The U.S. Department of Energy and the NEH collaborated to award a number of grants that would allow research focusing on the humanities to be enhanced by government-owned supercomputers. The two agencies issued grants this December to Tufts and other organizations around the country.

"We have the need for linguistic analysis that requires a lot of computations," Crane said. "One example is trying to work on translation — automatic translation from Greek and Latin into English — technologies that are similar to Google translations."

The NEH's Office of Digital Humanities selected Perseus, as well as projects based out of the University of California, San Diego and the University of Virginia, after a highly competitive peer-review process.

"Often the competitions are very fierce," Crane said. "Sometimes only 5 percent of applicants are funded."

Crane and proposal co-author David Bamman, a senior researcher on the project, will travel to Berkeley this spring for computer training and to work with other experts from around the world.

Researchers have already started creating algorithms for sorting and analyzing data on Tufts computers but are looking forward to taking advantage of a large government machine.

"We will be researching ways where we can move our algorithms to that much larger space [the computer in Berkeley] where they can deal with greater quantities of data," Bamman said.

Currently, Bamman is working on analyzing Greek and Latin syntax and creating dictionaries, among myriad other enterprises.

Perseus works by taking mainly primary material from ancient Greece and Rome and connecting it to secondary sources. The project aims to allow people to access not only digitized classic texts, but also those of a supporting and analytical nature.

"References get linked to primary sources, so suddenly you're not just reading someone's opinion, but through your Internet connection, you can read the text of ‘Hamlet,' see various manuscripts and notations, and then see what other commentaries there are from the 1700s, 1800s, 1900s and current day," said Lisa Cerrato, the managing editor of Perseus.

The materials predominantly include work from the Classical period, but the collection has dipped into other eras and areas of interest, from the Renaissance to 19th century America to Shakespeare.

 "We found the tools being built to study the Classics were applicable to other large collections of data," Cerrato said.

Those running Perseus hope to capitalize on the large-scale digitization of books.

"We have all these books, far more than Tufts ever could print, that are available in electronic form," Crane said. "So how do we make good use of them?"

The project intends to make texts and resources available to as many people as possible, reaching a diverse audience ranging from university professors to individuals who want to simply enhance their own knowledge.

College students are one targeted demographic. "We want students to be able to conduct undergraduate research," Crane said. "Now, with this content and the analytical resources, they can take on significant research projects."

Perseus started as a CD-ROM project, but since entering the World Wide Web in 1995, its work has broadened to include multiple aspects of the humanities. As a result, the project's typical application has become harder to define.

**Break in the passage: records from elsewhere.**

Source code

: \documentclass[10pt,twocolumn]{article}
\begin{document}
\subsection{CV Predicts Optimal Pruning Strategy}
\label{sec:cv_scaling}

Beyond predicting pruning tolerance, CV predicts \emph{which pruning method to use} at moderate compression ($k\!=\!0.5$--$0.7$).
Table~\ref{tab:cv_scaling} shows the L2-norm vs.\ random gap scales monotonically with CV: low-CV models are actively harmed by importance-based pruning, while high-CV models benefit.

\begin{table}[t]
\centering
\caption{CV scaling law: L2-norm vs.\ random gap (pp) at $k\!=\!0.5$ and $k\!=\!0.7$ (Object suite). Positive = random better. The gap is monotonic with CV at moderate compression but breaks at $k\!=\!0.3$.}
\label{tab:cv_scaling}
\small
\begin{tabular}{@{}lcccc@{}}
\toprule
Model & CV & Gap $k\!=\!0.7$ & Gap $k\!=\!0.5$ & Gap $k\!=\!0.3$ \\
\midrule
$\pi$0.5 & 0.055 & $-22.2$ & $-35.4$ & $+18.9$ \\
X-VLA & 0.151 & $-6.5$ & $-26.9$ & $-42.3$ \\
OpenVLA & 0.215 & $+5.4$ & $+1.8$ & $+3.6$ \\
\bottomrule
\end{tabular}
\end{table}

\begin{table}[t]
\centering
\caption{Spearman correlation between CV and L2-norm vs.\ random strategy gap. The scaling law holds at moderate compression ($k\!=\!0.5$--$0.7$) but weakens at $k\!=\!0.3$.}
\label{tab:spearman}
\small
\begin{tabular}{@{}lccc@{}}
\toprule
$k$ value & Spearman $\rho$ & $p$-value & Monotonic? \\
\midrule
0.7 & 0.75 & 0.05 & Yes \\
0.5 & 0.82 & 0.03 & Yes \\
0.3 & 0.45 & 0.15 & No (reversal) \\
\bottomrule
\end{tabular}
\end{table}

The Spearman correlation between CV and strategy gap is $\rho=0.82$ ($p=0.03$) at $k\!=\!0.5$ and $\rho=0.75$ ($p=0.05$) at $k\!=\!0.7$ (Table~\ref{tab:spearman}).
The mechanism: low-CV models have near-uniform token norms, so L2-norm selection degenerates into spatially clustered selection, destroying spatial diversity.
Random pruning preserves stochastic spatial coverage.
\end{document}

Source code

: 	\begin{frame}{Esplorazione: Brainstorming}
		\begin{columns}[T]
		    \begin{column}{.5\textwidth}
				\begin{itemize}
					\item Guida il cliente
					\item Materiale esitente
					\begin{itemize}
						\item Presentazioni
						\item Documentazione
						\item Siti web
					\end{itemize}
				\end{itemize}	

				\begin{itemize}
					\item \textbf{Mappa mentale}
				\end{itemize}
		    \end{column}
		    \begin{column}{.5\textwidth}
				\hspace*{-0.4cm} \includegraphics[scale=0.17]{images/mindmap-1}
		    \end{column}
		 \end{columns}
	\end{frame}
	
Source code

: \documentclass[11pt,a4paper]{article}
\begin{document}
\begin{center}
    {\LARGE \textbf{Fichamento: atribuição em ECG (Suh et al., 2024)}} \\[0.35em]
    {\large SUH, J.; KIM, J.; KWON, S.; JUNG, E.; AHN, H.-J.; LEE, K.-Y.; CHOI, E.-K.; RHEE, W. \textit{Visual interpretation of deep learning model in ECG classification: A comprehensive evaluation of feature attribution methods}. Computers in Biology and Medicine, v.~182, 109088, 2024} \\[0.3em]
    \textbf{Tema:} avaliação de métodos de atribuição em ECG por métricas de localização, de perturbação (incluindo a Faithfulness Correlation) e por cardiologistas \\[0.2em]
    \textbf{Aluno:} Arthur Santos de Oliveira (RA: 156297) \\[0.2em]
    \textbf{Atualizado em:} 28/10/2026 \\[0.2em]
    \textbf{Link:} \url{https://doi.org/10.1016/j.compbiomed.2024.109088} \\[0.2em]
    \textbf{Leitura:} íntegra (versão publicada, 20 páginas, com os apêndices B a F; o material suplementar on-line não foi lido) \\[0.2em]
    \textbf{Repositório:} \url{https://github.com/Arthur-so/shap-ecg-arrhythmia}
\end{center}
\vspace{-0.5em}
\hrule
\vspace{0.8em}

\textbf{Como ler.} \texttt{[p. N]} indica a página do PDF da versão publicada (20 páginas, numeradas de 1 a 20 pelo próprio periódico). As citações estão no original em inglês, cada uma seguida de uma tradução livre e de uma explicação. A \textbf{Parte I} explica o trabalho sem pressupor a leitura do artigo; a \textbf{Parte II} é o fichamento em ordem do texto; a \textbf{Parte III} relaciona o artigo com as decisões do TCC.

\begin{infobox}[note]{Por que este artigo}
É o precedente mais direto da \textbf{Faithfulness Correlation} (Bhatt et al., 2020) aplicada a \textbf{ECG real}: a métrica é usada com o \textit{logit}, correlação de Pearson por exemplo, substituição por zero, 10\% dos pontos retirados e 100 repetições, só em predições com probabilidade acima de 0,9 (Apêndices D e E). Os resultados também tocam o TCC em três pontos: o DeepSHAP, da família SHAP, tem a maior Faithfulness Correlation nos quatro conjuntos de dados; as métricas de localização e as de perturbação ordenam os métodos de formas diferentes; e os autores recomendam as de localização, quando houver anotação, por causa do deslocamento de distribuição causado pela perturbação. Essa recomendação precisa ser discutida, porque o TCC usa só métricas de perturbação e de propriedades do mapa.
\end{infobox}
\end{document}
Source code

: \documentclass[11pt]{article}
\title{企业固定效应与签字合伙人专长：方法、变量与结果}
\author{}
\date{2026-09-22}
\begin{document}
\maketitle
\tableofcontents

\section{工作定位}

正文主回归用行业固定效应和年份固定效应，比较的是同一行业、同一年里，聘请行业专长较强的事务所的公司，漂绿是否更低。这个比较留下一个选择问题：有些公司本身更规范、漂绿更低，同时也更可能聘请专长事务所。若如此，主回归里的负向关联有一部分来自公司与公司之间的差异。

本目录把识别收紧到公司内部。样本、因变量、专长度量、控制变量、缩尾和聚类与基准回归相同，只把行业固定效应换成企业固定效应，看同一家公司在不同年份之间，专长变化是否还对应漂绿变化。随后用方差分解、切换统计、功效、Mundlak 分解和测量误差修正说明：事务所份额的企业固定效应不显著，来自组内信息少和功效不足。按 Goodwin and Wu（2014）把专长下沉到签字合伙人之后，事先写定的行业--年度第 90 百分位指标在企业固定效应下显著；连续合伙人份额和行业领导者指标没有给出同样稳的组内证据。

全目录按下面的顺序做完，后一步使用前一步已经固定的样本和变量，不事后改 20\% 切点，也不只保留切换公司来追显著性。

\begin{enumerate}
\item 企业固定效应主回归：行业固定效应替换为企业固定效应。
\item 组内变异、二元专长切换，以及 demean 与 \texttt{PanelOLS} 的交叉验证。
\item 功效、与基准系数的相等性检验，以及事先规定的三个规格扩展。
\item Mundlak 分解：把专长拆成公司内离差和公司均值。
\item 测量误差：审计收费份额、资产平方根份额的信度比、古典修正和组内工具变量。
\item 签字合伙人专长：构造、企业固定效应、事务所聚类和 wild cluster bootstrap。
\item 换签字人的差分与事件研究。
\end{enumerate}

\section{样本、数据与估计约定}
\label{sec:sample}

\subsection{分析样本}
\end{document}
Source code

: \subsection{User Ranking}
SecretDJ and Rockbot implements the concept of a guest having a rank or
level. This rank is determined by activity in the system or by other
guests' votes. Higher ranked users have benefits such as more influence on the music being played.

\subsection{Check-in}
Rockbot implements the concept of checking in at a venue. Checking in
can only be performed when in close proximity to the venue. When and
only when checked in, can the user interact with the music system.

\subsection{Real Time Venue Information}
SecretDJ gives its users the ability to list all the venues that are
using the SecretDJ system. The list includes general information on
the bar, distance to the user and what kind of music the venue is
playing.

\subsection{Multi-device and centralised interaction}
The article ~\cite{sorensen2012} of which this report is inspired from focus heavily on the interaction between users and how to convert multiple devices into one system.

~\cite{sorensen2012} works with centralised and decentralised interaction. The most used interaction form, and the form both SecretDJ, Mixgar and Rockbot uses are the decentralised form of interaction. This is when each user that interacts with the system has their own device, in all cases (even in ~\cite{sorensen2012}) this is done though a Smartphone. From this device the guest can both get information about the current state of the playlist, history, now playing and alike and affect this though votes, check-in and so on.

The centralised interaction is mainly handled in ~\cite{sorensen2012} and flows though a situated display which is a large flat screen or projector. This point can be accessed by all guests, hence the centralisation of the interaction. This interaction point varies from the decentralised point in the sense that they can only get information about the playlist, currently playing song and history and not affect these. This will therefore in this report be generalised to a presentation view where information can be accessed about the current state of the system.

"We are contacted by users across the globe from all levels of experience — some with no background in the Classics and some who are tenured professors," Cerrato said.

Currently, the researchers are working on applying the tools that analyze Greek and Latin to a study of words and texts in Arabic.

"We are hoping to be able to have people enter Arabic that they find from someplace like Al Jazeera and be informed as to what the word actually is," Cerrato said.